**Assignment**
Below are records; repeat them all exactly.

**Records for processing**
>>

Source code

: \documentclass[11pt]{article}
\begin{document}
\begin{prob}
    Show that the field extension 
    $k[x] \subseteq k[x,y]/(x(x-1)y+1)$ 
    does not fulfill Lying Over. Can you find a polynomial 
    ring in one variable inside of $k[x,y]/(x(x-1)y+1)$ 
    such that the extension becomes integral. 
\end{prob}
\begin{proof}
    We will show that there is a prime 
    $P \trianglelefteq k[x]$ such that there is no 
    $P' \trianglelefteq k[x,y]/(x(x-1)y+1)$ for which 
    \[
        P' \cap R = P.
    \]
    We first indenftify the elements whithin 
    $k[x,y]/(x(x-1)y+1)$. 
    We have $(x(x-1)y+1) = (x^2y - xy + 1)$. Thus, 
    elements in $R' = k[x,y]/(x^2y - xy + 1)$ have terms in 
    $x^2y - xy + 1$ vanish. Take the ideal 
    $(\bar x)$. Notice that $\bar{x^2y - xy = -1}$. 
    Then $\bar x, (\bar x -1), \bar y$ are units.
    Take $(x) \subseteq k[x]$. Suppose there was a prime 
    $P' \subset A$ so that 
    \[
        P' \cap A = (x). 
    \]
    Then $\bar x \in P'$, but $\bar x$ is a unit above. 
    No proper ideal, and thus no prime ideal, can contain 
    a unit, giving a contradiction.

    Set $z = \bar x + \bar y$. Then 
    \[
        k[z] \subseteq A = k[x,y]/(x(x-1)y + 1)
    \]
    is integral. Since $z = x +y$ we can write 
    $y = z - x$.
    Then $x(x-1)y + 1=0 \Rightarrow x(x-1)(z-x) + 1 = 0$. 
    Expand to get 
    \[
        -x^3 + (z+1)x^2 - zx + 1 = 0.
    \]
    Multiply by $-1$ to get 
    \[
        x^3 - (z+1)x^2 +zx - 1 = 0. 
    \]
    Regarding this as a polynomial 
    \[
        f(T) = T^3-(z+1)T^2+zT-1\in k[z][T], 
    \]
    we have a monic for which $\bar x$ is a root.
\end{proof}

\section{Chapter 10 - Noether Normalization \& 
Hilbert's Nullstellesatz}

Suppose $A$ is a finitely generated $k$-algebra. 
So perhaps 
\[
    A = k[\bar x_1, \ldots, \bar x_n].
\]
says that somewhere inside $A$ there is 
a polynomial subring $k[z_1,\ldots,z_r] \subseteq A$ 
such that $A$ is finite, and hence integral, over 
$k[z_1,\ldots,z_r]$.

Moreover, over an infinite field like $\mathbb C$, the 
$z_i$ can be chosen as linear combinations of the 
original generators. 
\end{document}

<<

**Expected output**
Source code

: \documentclass[11pt]{article}
\begin{document}
\begin{prob}
    Show that the field extension 
    $k[x] \subseteq k[x,y]/(x(x-1)y+1)$ 
    does not fulfill Lying Over. Can you find a polynomial 
    ring in one variable inside of $k[x,y]/(x(x-1)y+1)$ 
    such that the extension becomes integral. 
\end{prob}
\begin{proof}
    We will show that there is a prime 
    $P \trianglelefteq k[x]$ such that there is no 
    $P' \trianglelefteq k[x,y]/(x(x-1)y+1)$ for which 
    \[
        P' \cap R = P.
    \]
    We first indenftify the elements whithin 
    $k[x,y]/(x(x-1)y+1)$. 
    We have $(x(x-1)y+1) = (x^2y - xy + 1)$. Thus, 
    elements in $R' = k[x,y]/(x^2y - xy + 1)$ have terms in 
    $x^2y - xy + 1$ vanish. Take the ideal 
    $(\bar x)$. Notice that $\bar{x^2y - xy = -1}$. 
    Then $\bar x, (\bar x -1), \bar y$ are units.
    Take $(x) \subseteq k[x]$. Suppose there was a prime 
    $P' \subset A$ so that 
    \[
        P' \cap A = (x). 
    \]
    Then $\bar x \in P'$, but $\bar x$ is a unit above. 
    No proper ideal, and thus no prime ideal, can contain 
    a unit, giving a contradiction.

    Set $z = \bar x + \bar y$. Then 
    \[
        k[z] \subseteq A = k[x,y]/(x(x-1)y + 1)
    \]
    is integral. Since $z = x +y$ we can write 
    $y = z - x$.
    Then $x(x-1)y + 1=0 \Rightarrow x(x-1)(z-x) + 1 = 0$. 
    Expand to get 
    \[
        -x^3 + (z+1)x^2 - zx + 1 = 0.
    \]
    Multiply by $-1$ to get 
    \[
        x^3 - (z+1)x^2 +zx - 1 = 0. 
    \]
    Regarding this as a polynomial 
    \[
        f(T) = T^3-(z+1)T^2+zT-1\in k[z][T], 
    \]
    we have a monic for which $\bar x$ is a root.
\end{proof}

\section{Chapter 10 - Noether Normalization \& 
Hilbert's Nullstellesatz}

Suppose $A$ is a finitely generated $k$-algebra. 
So perhaps 
\[
    A = k[\bar x_1, \ldots, \bar x_n].
\]
says that somewhere inside $A$ there is 
a polynomial subring $k[z_1,\ldots,z_r] \subseteq A$ 
such that $A$ is finite, and hence integral, over 
$k[z_1,\ldots,z_r]$.

Moreover, over an infinite field like $\mathbb C$, the 
$z_i$ can be chosen as linear combinations of the 
original generators. 
\end{document}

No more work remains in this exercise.